Other brands are pulling influence from their heritage for new products. For instance, Brew Dr. Kombucha, Portland, Ore., announced two new kombucha flavors: Happiness and Citrus Earl Grey. Noting that Happiness is one of the company’s original kombucha flavors, the company is reintroducing the flavor with an updated recipe that blends white tea with elderflower, chamomile, hibiscus, and rose petals for a soft and floral finish, it says. Citrus Earl Grey boasts a bright, citrus-forward recipe of blood orange, lemon and orange peel and finishes smoothly with the velvety bergamot of Earl Grey tea, it adds.
Yet, kombucha’s innovations and growth is not just reserved for the non-alcohol beverage market.
“We predicted that the hard kombucha category would be one to watch in 2021, and while alcohol is a natural byproduct of fermentation, most of the kombucha we see in cold cases next to other functional beverages contains [less than] 0.5% ABV,” Imbibe’s Costello says. “An additional round of fermentation takes the typical ABV from [less than] 0.5% to 4 to 11%, making it as hard as beer and some wines. Consumers are reaching beyond beer for gluten-free, low calorie, and less sugar-heavy options.
“A mid-year 2021 report stated that hard kombucha was in the Top 3 fastest-growing beer categories in May,” she continues, citing data from Drizly. “Last year we saw an influx of hard kombucha offerings, from line extensions to new brands entering the space. Bambucha added to their roster with a three SKU line of organic hard kombuchas. Sierra Nevada’s Strainge Beast hard kombucha brand also expanded their core line with three new flavors in the U.S.”
BMC’s Dilworth expects that the hard kombucha market will continue to gain market share in the coming years. “Retail sales of hard kombucha in measured channels grew by 128% in 2020, according to A.C. Nielsen data, to exceed an estimated $15.3 million ― up from less than $2 million just four years earlier,” he says. “Even with its rapid growth, hard kombucha may not always fit easily in brewers’ lineups. Nonetheless, it should enjoy solid growth for the next few years.”
Major beverage alcohol producers are recognizing the potential of hard kombucha. Earlier this year, Ventura, Calif.-based Flying Embers, a leading organic hard kombucha and hard seltzer beverage producer, announced the closing of its $20 million Series C round, led by Beam Suntory, Chicago. The funding round also includes follow-on investments from Power Plant Ventures, Quadrant Capital, Monogram Capital Partners and Beechwood Capital.
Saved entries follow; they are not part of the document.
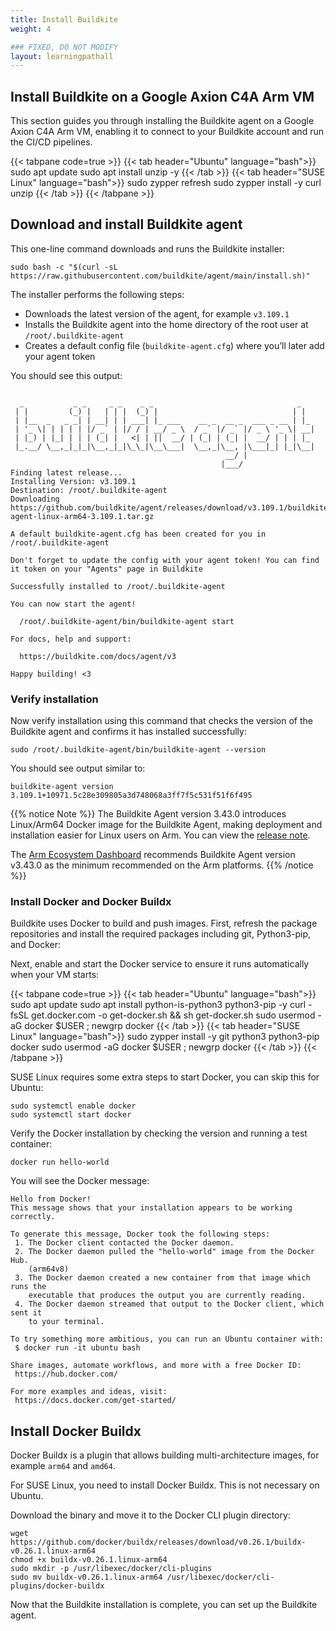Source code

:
 ```yaml
---
title: Install Buildkite
weight: 4

### FIXED, DO NOT MODIFY
layout: learningpathall
---
```


## Install Buildkite on a Google Axion C4A Arm VM
This section guides you through installing the Buildkite agent on a Google Axion C4A Arm VM, enabling it to connect to your Buildkite account and run the CI/CD pipelines.

{{< tabpane code=true >}}
  {{< tab header="Ubuntu" language="bash">}}
sudo apt update
sudo apt install unzip -y
  {{< /tab >}}
  {{< tab header="SUSE Linux" language="bash">}}
sudo zypper refresh
sudo zypper install -y curl unzip
  {{< /tab >}}
{{< /tabpane >}}

## Download and install Buildkite agent

This one-line command downloads and runs the Buildkite installer:

```console
sudo bash -c "$(curl -sL https://raw.githubusercontent.com/buildkite/agent/main/install.sh)" 
```
The installer performs the following steps:

- Downloads the latest version of the agent, for example `v3.109.1`  
- Installs the Buildkite agent into the home directory of the root user at `/root/.buildkite-agent`  
- Creates a default config file (`buildkite-agent.cfg`) where you’ll later add your agent token 

You should see this output:

```output
 
  _           _ _     _ _    _ _                                _
 | |         (_) |   | | |  (_) |                              | |
 | |__  _   _ _| | __| | | ___| |_ ___    __ _  __ _  ___ _ __ | |_
 | '_ \| | | | | |/ _` | |/ / | __/ _ \  / _` |/ _` |/ _ \ '_ \| __|
 | |_) | |_| | | | (_| |   <| | ||  __/ | (_| | (_| |  __/ | | | |_
 |_.__/ \__,_|_|_|\__,_|_|\_\_|\__\___|  \__,_|\__, |\___|_| |_|\__|
                                                __/ |
                                               |___/
Finding latest release...
Installing Version: v3.109.1
Destination: /root/.buildkite-agent
Downloading https://github.com/buildkite/agent/releases/download/v3.109.1/buildkite-agent-linux-arm64-3.109.1.tar.gz

A default buildkite-agent.cfg has been created for you in /root/.buildkite-agent

Don't forget to update the config with your agent token! You can find it token on your "Agents" page in Buildkite

Successfully installed to /root/.buildkite-agent

You can now start the agent!

  /root/.buildkite-agent/bin/buildkite-agent start

For docs, help and support:

  https://buildkite.com/docs/agent/v3

Happy building! <3
```

### Verify installation

Now verify installation using this command that checks the version of the Buildkite agent and confirms it has installed successfully:

```console
sudo /root/.buildkite-agent/bin/buildkite-agent --version
```
You should see output similar to:

```output
buildkite-agent version 3.109.1+10971.5c28e309805a3d748068a3ff7f5c531f51f6f495
```

{{% notice Note %}}
The Buildkite Agent version 3.43.0 introduces Linux/Arm64 Docker image for the Buildkite Agent, making deployment and installation easier for Linux users on Arm. You can view the [release note](https://github.com/buildkite/agent/releases/tag/v3.43.0).

The [Arm Ecosystem Dashboard](https://developer.arm.com/ecosystem-dashboard/) recommends Buildkite Agent version v3.43.0 as the minimum recommended on the Arm platforms.
{{% /notice %}}

### Install Docker and Docker Buildx

Buildkite uses Docker to build and push images. First, refresh the package repositories and install the required packages including git, Python3-pip, and Docker:

Next, enable and start the Docker service to ensure it runs automatically when your VM starts:

{{< tabpane code=true >}}
  {{< tab header="Ubuntu" language="bash">}}
sudo apt update
sudo apt install python-is-python3 python3-pip -y
curl -fsSL get.docker.com -o get-docker.sh && sh get-docker.sh
sudo usermod -aG docker $USER ; newgrp docker
  {{< /tab >}}
  {{< tab header="SUSE Linux" language="bash">}}
sudo zypper install -y git python3 python3-pip docker
sudo usermod -aG docker $USER ; newgrp docker
  {{< /tab >}}
{{< /tabpane >}}


SUSE Linux requires some extra steps to start Docker, you can skip this for Ubuntu:

```console
sudo systemctl enable docker
sudo systemctl start docker
```

Verify the Docker installation by checking the version and running a test container:

```console
docker run hello-world
```

You will see the Docker message:

```output
Hello from Docker!
This message shows that your installation appears to be working correctly.

To generate this message, Docker took the following steps:
 1. The Docker client contacted the Docker daemon.
 2. The Docker daemon pulled the "hello-world" image from the Docker Hub.
    (arm64v8)
 3. The Docker daemon created a new container from that image which runs the
    executable that produces the output you are currently reading.
 4. The Docker daemon streamed that output to the Docker client, which sent it
    to your terminal.

To try something more ambitious, you can run an Ubuntu container with:
 $ docker run -it ubuntu bash

Share images, automate workflows, and more with a free Docker ID:
 https://hub.docker.com/

For more examples and ideas, visit:
 https://docs.docker.com/get-started/
```

##  Install Docker Buildx

Docker Buildx is a plugin that allows building multi-architecture images, for example `arm64` and `amd64`. 

For SUSE Linux, you need to install Docker Buildx. This is not necessary on Ubuntu.

Download the binary and move it to the Docker CLI plugin directory:

```console
wget https://github.com/docker/buildx/releases/download/v0.26.1/buildx-v0.26.1.linux-arm64
chmod +x buildx-v0.26.1.linux-arm64
sudo mkdir -p /usr/libexec/docker/cli-plugins
sudo mv buildx-v0.26.1.linux-arm64 /usr/libexec/docker/cli-plugins/docker-buildx
```

Now that the Buildkite installation is complete, you can set up the Buildkite agent.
This latest round will be used to accelerate the growth of Flying Embers’ current brands as they scale nationally, fueled by a growing consumer base of modern drinkers in search of premium hand-crafted natural and organic options. With this funding, the company will prioritize investment in expanding its marketing efforts to introduce new consumers to the growing hard kombucha category, and further bolster its sales infrastructure to support its wholesaler and retail partners, it states.
Whether it’s traditional kombucha or hard versions, the kombucha market looks poised to gain share in the coming year.